Amen to that. I view my "old" Merck managers as friends. They treated me as my advocate to move ahead. At the end of a field visit the manager would discuss what I could do better. But it was delivered in a context as if he was saying you know what you are doing but may be you can try this and that. Not today's version of are you incompetent or clueless? The famous saying, "WHAT HAVE YOU DONE FOR ME TODAY? NOT LAST YEAR. NOT YESTERDAY. TODAY! You stood 10 degrees tilted to the left while you were standing. Like raising a child. You gently reprimand him/her for misbehavior and yet overall you want to positively encourage him/her. My kids would be all basket cases if all I did was to hurl criticism after criticism at them. My second Merck manager was like the modern Merck manager. He was deemed too brash and unfit to be a Merck manager because he was not a very people person. Now do you think they pick any of the current Merck managers to be people oriented? What a big shift in how we think in only three decades.

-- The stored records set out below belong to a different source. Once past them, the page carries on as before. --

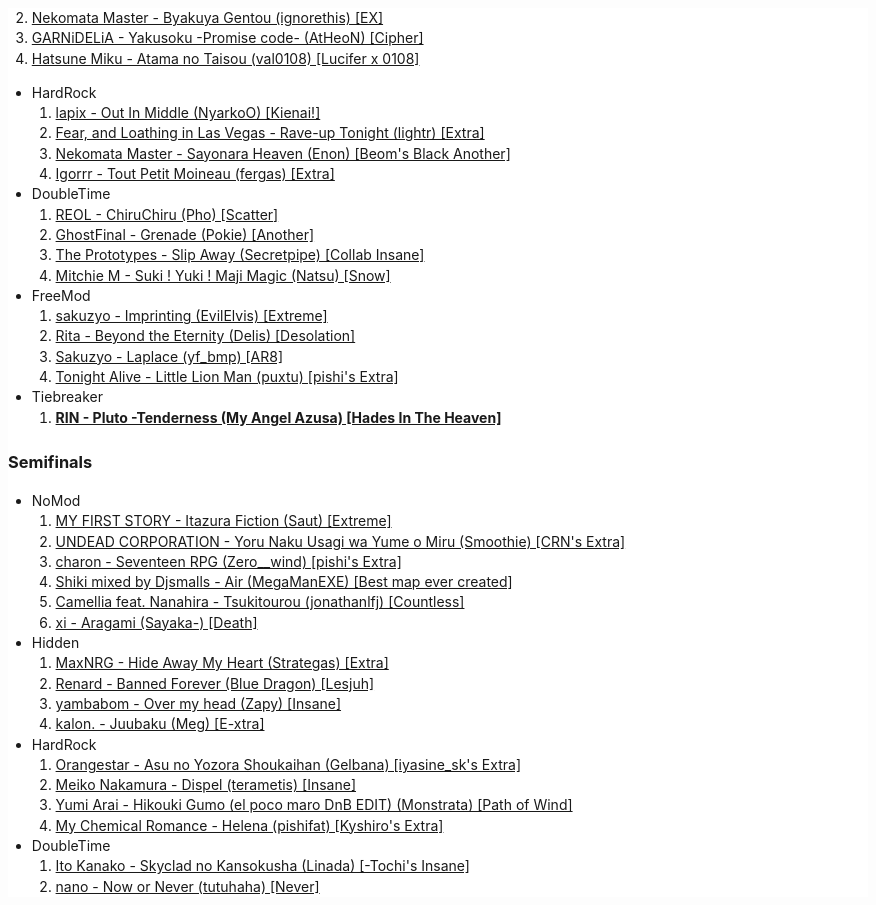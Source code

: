   2. [Nekomata Master - Byakuya Gentou (ignorethis) [EX]](https://osu.ppy.sh/beatmapsets/36849#osu/119375)
  3. [GARNiDELiA - Yakusoku -Promise code- (AtHeoN) [Cipher]](https://osu.ppy.sh/beatmapsets/564618#osu/1193616)
  4. [Hatsune Miku - Atama no Taisou (val0108) [Lucifer x 0108]](https://osu.ppy.sh/beatmapsets/40344#osu/129407)
- HardRock
  1. [lapix - Out In Middle (NyarkoO) [Kienai!]](https://osu.ppy.sh/beatmapsets/615785#osu/1298848)
  2. [Fear, and Loathing in Las Vegas - Rave-up Tonight (lightr) [Extra]](https://osu.ppy.sh/beatmapsets/176832#osu/425761)
  3. [Nekomata Master - Sayonara Heaven (Enon) [Beom's Black Another]](https://osu.ppy.sh/beatmapsets/516995#osu/1109797)
  4. [Igorrr - Tout Petit Moineau (fergas) [Extra]](https://osu.ppy.sh/beatmapsets/212180#osu/517308)
- DoubleTime
  1. [REOL - ChiruChiru (Pho) [Scatter]](https://osu.ppy.sh/beatmapsets/476697#osu/1018250)
  2. [GhostFinal - Grenade (Pokie) [Another]](https://osu.ppy.sh/beatmapsets/49507#osu/152819)
  3. [The Prototypes - Slip Away (Secretpipe) [Collab Insane]](https://osu.ppy.sh/beatmapsets/518278#osu/1118651)
  4. [Mitchie M - Suki ! Yuki ! Maji Magic (Natsu) [Snow]](https://osu.ppy.sh/beatmapsets/230442#osu/554701)
- FreeMod
  1. [sakuzyo - Imprinting (EvilElvis) [Extreme]](https://osu.ppy.sh/beatmapsets/370843#osu/812665)
  2. [Rita - Beyond the Eternity (Delis) [Desolation]](https://osu.ppy.sh/beatmapsets/630897#osu/1331749)
  3. [Sakuzyo - Laplace (yf\_bmp) [AR8]](https://osu.ppy.sh/beatmapsets/427582#osu/923912)
  4. [Tonight Alive - Little Lion Man (puxtu) [pishi's Extra]](https://osu.ppy.sh/beatmapsets/451311#osu/1046775)
- Tiebreaker
  1. **[RIN - Pluto -Tenderness (My Angel Azusa) [Hades In The Heaven]](https://osu.ppy.sh/beatmapsets/573313#osu/1241443)**

### Semifinals

- NoMod
  1. [MY FIRST STORY - Itazura Fiction (Saut) [Extreme]](https://osu.ppy.sh/beatmapsets/477343#osu/1019570)
  2. [UNDEAD CORPORATION - Yoru Naku Usagi wa Yume o Miru (Smoothie) [CRN's Extra]](https://osu.ppy.sh/beatmapsets/58951#osu/178645)
  3. [charon - Seventeen RPG (Zero\__wind) [pishi's Extra]](https://osu.ppy.sh/beatmapsets/304888#osu/882929)
  4. [Shiki mixed by Djsmalls - Air (MegaManEXE) [Best map ever created]](https://osu.ppy.sh/beatmapsets/13008#osu/48386)
  5. [Camellia feat. Nanahira - Tsukitourou (jonathanlfj) [Countless]](https://osu.ppy.sh/beatmapsets/383147#osu/837694)
  6. [xi - Aragami (Sayaka-) [Death]](https://osu.ppy.sh/beatmapsets/225377#osu/526757)
- Hidden
  1. [MaxNRG - Hide Away My Heart (Strategas) [Extra]](https://osu.ppy.sh/beatmapsets/502928#osu/1070249)
  2. [Renard - Banned Forever (Blue Dragon) [Lesjuh]](https://osu.ppy.sh/beatmapsets/16349#osu/64266)
  3. [yambabom - Over my head (Zapy) [Insane]](https://osu.ppy.sh/beatmapsets/57460#osu/187791)
  4. [kalon. - Juubaku (Meg) [E-xtra]](https://osu.ppy.sh/beatmapsets/529724#osu/1123155)
- HardRock
  1. [Orangestar - Asu no Yozora Shoukaihan (Gelbana) [iyasine\_sk's Extra]](https://osu.ppy.sh/beatmapsets/219728#osu/563946)
  2. [Meiko Nakamura - Dispel (terametis) [Insane]](https://osu.ppy.sh/beatmapsets/39640#osu/126229)
  3. [Yumi Arai - Hikouki Gumo (el poco maro DnB EDIT) (Monstrata) [Path of Wind]](https://osu.ppy.sh/beatmapsets/357161#osu/806017)
  4. [My Chemical Romance - Helena (pishifat) [Kyshiro's Extra]](https://osu.ppy.sh/beatmapsets/320194#osu/712972)
- DoubleTime
  1. [Ito Kanako - Skyclad no Kansokusha (Linada) [-Tochi's Insane]](https://osu.ppy.sh/beatmapsets/416129#osu/972844)
  2. [nano - Now or Never (tutuhaha) [Never]](https://osu.ppy.sh/beatmapsets/51755#osu/158495)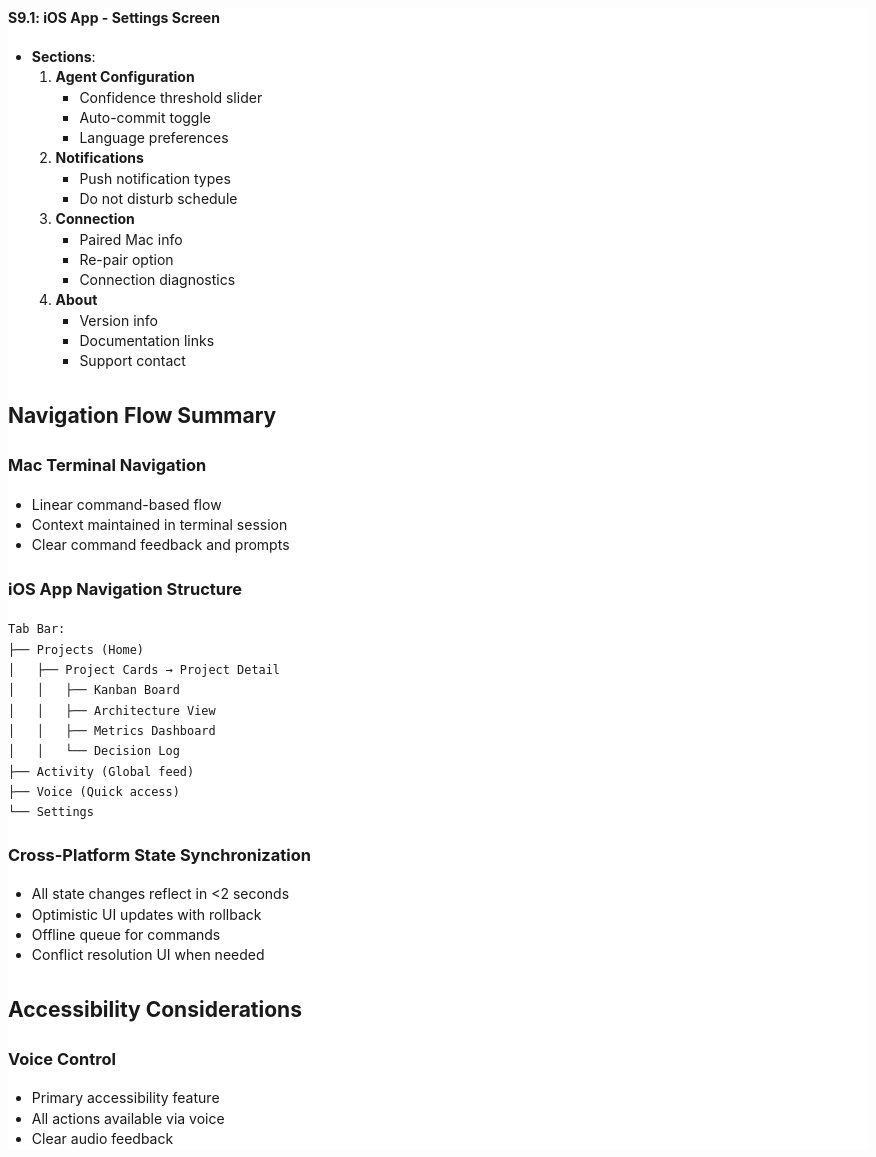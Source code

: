 #### S9.1: iOS App - Settings Screen
- **Sections**:
  1. **Agent Configuration**
     - Confidence threshold slider
     - Auto-commit toggle
     - Language preferences
  2. **Notifications**
     - Push notification types
     - Do not disturb schedule
  3. **Connection**
     - Paired Mac info
     - Re-pair option
     - Connection diagnostics
  4. **About**
     - Version info
     - Documentation links
     - Support contact

## Navigation Flow Summary

### Mac Terminal Navigation
- Linear command-based flow
- Context maintained in terminal session
- Clear command feedback and prompts

### iOS App Navigation Structure
```
Tab Bar:
├── Projects (Home)
│   ├── Project Cards → Project Detail
│   │   ├── Kanban Board
│   │   ├── Architecture View
│   │   ├── Metrics Dashboard
│   │   └── Decision Log
├── Activity (Global feed)
├── Voice (Quick access)
└── Settings
```

### Cross-Platform State Synchronization
- All state changes reflect in <2 seconds
- Optimistic UI updates with rollback
- Offline queue for commands
- Conflict resolution UI when needed

## Accessibility Considerations

### Voice Control
- Primary accessibility feature
- All actions available via voice
- Clear audio feedback
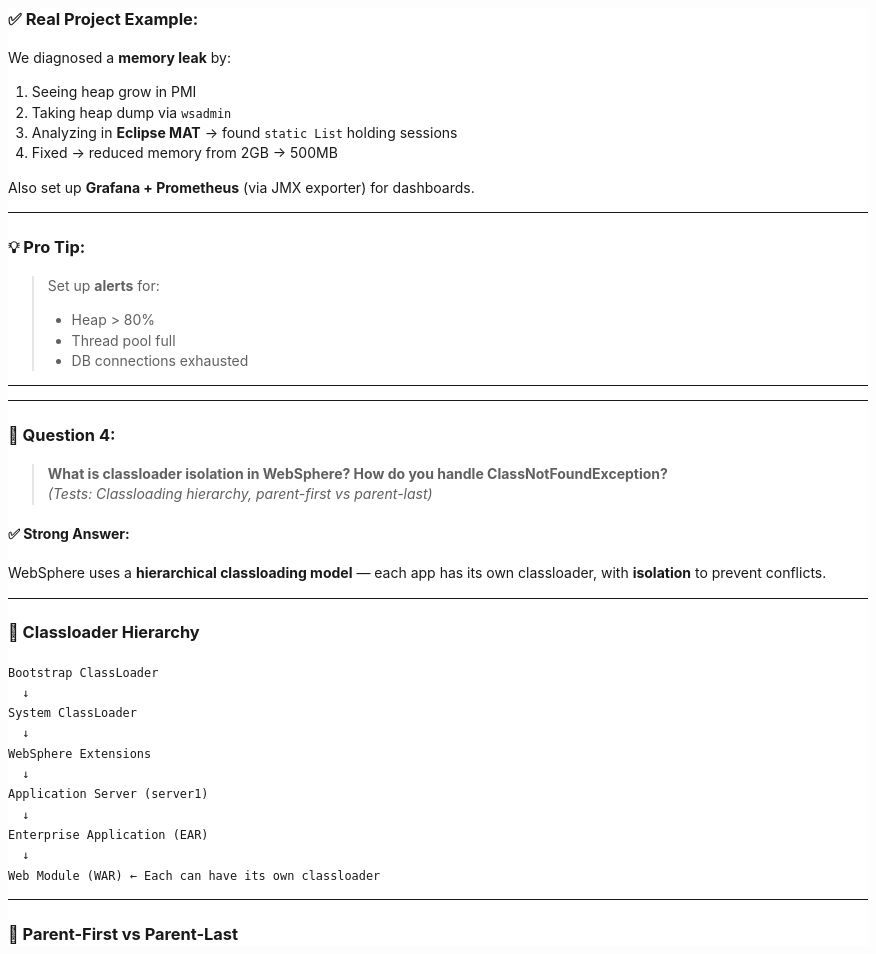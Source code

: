 
### ✅ Real Project Example:

We diagnosed a **memory leak** by:
1. Seeing heap grow in PMI
2. Taking heap dump via `wsadmin`
3. Analyzing in **Eclipse MAT** → found `static List` holding sessions
4. Fixed → reduced memory from 2GB → 500MB

Also set up **Grafana + Prometheus** (via JMX exporter) for dashboards.

---

### 💡 Pro Tip:
> Set up **alerts** for:
> - Heap > 80%
> - Thread pool full
> - DB connections exhausted

---

---

### 🔹 Question 4:  
> **What is classloader isolation in WebSphere? How do you handle ClassNotFoundException?**  
> *(Tests: Classloading hierarchy, parent-first vs parent-last)*

#### ✅ Strong Answer:

WebSphere uses a **hierarchical classloading model** — each app has its own classloader, with **isolation** to prevent conflicts.

---

### 🧠 Classloader Hierarchy

```
Bootstrap ClassLoader
  ↓
System ClassLoader
  ↓
WebSphere Extensions
  ↓
Application Server (server1)
  ↓
Enterprise Application (EAR)
  ↓
Web Module (WAR) ← Each can have its own classloader
```

---

### 🔁 Parent-First vs Parent-Last
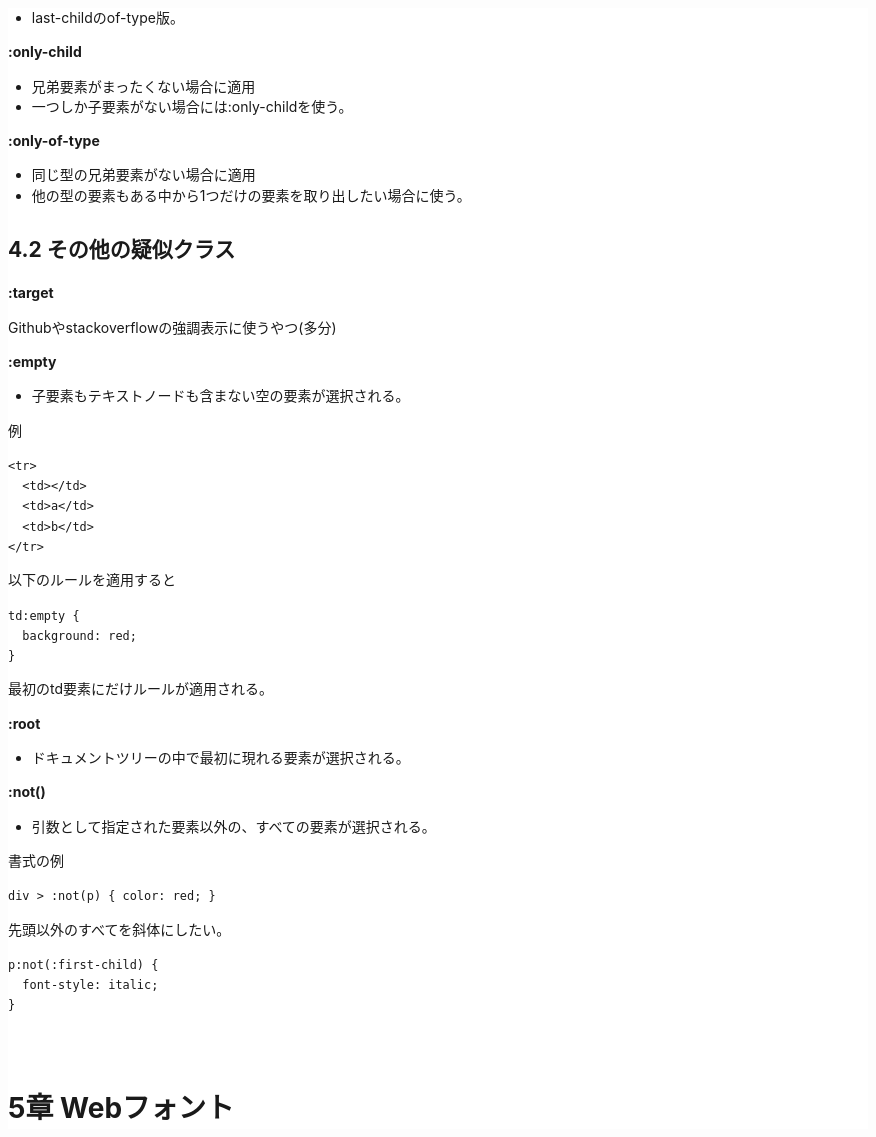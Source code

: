 - last-childのof-type版。

**:only-child**

- 兄弟要素がまったくない場合に適用
- 一つしか子要素がない場合には:only-childを使う。

**:only-of-type**

- 同じ型の兄弟要素がない場合に適用
- 他の型の要素もある中から1つだけの要素を取り出したい場合に使う。

## 4.2 その他の疑似クラス

**:target**

Githubやstackoverflowの強調表示に使うやつ(多分)

**:empty**

- 子要素もテキストノードも含まない空の要素が選択される。

例

    <tr>
      <td></td>
      <td>a</td>
      <td>b</td>
    </tr>

以下のルールを適用すると

    td:empty {
      background: red;
    }

最初のtd要素にだけルールが適用される。

**:root**

- ドキュメントツリーの中で最初に現れる要素が選択される。

**:not()**

- 引数として指定された要素以外の、すべての要素が選択される。

書式の例

    div > :not(p) { color: red; }

先頭以外のすべてを斜体にしたい。

    p:not(:first-child) {
      font-style: italic;
    }

<br>

# 5章 Webフォント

Agree. Less than a few years ago we had managers who knew reps. Knew and actually liked and respected reps. Imagine that? They would ask your take on things. Talked to you about your life, aspirations and how they could help them move ahead. If you had talents, skills and experience they saw the value it brings to the company. When they rode with you they were helpful. Said if we had any difficulties maybe we could try this or that. Now it's different. We are treated us like bumbling idiots. Suddenly, all the experience you have (ps. often more than the manager) is null and void. We're delivered criticism, insane suspicion (thats the worst), backstabbing reviews with interpretations of competencies that makes everyone inadequate. Is this by design? Choosing managers who seem to have a mission to derail careers. Managers who are not people persons? Managers who are arrogant, egocentric and take pride in their ability to destroy?
 




Fortunately any managers that mistakenly eliminate a colleague due to a body language interpretation error don't risk much. The true stars, whom by the way are born and not developed, are identifiable to those golden children in the club by means of their halos - which are invisible to the hoi polloi. The judges could therefore never err and mistakenly get rid of a future star.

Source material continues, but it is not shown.